PROBLEM DESCRIPTION :: Could you set down exactly the lines in the records below between the line holding "Wasserkanälen und Lamellen." and the line holding "Wärmeleitpaste zum Kühlmedium.", inclusive?

SUPPLIED RECORDS ::
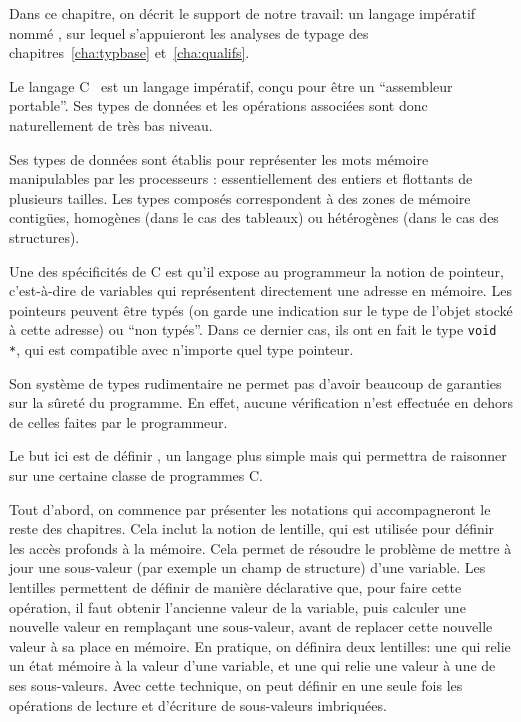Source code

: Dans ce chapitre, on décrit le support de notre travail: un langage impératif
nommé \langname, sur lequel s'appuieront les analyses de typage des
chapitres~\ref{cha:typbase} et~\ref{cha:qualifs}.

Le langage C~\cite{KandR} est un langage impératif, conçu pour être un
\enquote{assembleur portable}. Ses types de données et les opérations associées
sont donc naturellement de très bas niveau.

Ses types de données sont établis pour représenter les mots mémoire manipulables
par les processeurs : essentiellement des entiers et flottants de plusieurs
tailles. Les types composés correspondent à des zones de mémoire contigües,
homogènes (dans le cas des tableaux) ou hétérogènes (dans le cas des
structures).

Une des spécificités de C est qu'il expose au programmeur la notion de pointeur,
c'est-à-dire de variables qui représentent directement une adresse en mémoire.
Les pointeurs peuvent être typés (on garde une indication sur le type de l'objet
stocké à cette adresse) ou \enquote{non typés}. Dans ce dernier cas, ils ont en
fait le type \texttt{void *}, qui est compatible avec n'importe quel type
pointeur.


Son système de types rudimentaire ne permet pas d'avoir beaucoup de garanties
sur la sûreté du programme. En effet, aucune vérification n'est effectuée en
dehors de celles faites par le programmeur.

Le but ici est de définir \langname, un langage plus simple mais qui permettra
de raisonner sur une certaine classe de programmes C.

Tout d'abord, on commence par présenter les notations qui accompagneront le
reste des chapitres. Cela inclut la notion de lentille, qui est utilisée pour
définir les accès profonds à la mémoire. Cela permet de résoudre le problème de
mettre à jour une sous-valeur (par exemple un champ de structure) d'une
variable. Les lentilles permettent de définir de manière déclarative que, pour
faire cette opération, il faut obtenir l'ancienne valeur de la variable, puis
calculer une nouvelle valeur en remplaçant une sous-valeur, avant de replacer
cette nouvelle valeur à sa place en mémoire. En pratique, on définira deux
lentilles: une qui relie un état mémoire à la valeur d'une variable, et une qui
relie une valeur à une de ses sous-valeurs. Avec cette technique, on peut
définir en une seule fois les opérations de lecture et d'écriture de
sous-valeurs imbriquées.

* * *

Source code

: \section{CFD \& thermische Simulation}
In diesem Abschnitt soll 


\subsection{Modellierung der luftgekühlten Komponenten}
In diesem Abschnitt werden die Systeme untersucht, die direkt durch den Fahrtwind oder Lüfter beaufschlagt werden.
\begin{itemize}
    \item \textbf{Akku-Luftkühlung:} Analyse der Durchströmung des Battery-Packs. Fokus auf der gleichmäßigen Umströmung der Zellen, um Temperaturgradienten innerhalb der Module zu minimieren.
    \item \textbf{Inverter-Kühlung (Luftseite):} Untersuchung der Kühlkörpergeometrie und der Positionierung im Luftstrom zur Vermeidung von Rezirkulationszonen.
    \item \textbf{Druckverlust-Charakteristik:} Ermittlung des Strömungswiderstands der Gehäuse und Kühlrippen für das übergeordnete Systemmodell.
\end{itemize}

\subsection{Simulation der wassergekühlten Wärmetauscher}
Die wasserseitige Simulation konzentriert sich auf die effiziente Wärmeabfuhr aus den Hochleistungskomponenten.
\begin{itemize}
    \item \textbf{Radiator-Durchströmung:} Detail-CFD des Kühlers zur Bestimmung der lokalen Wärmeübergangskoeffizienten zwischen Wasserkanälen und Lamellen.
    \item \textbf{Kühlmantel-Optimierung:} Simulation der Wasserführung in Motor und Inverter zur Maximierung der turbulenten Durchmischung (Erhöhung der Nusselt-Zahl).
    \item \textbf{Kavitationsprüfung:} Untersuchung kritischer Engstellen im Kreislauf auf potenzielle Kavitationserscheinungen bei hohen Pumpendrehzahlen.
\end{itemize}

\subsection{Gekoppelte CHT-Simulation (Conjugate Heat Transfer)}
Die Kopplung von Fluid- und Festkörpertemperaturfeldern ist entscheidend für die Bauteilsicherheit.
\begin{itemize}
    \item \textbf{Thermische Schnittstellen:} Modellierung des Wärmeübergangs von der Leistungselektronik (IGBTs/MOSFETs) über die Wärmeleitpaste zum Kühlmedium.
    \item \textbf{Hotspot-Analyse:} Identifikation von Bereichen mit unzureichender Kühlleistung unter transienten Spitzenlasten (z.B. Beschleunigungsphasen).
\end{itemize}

PROBLEM SOLUTION ::
    \item \textbf{Radiator-Durchströmung:} Detail-CFD des Kühlers zur Bestimmung der lokalen Wärmeübergangskoeffizienten zwischen Wasserkanälen und Lamellen.
    \item \textbf{Kühlmantel-Optimierung:} Simulation der Wasserführung in Motor und Inverter zur Maximierung der turbulenten Durchmischung (Erhöhung der Nusselt-Zahl).
    \item \textbf{Kavitationsprüfung:} Untersuchung kritischer Engstellen im Kreislauf auf potenzielle Kavitationserscheinungen bei hohen Pumpendrehzahlen.
\end{itemize}

\subsection{Gekoppelte CHT-Simulation (Conjugate Heat Transfer)}
Die Kopplung von Fluid- und Festkörpertemperaturfeldern ist entscheidend für die Bauteilsicherheit.
\begin{itemize}
    \item \textbf{Thermische Schnittstellen:} Modellierung des Wärmeübergangs von der Leistungselektronik (IGBTs/MOSFETs) über die Wärmeleitpaste zum Kühlmedium.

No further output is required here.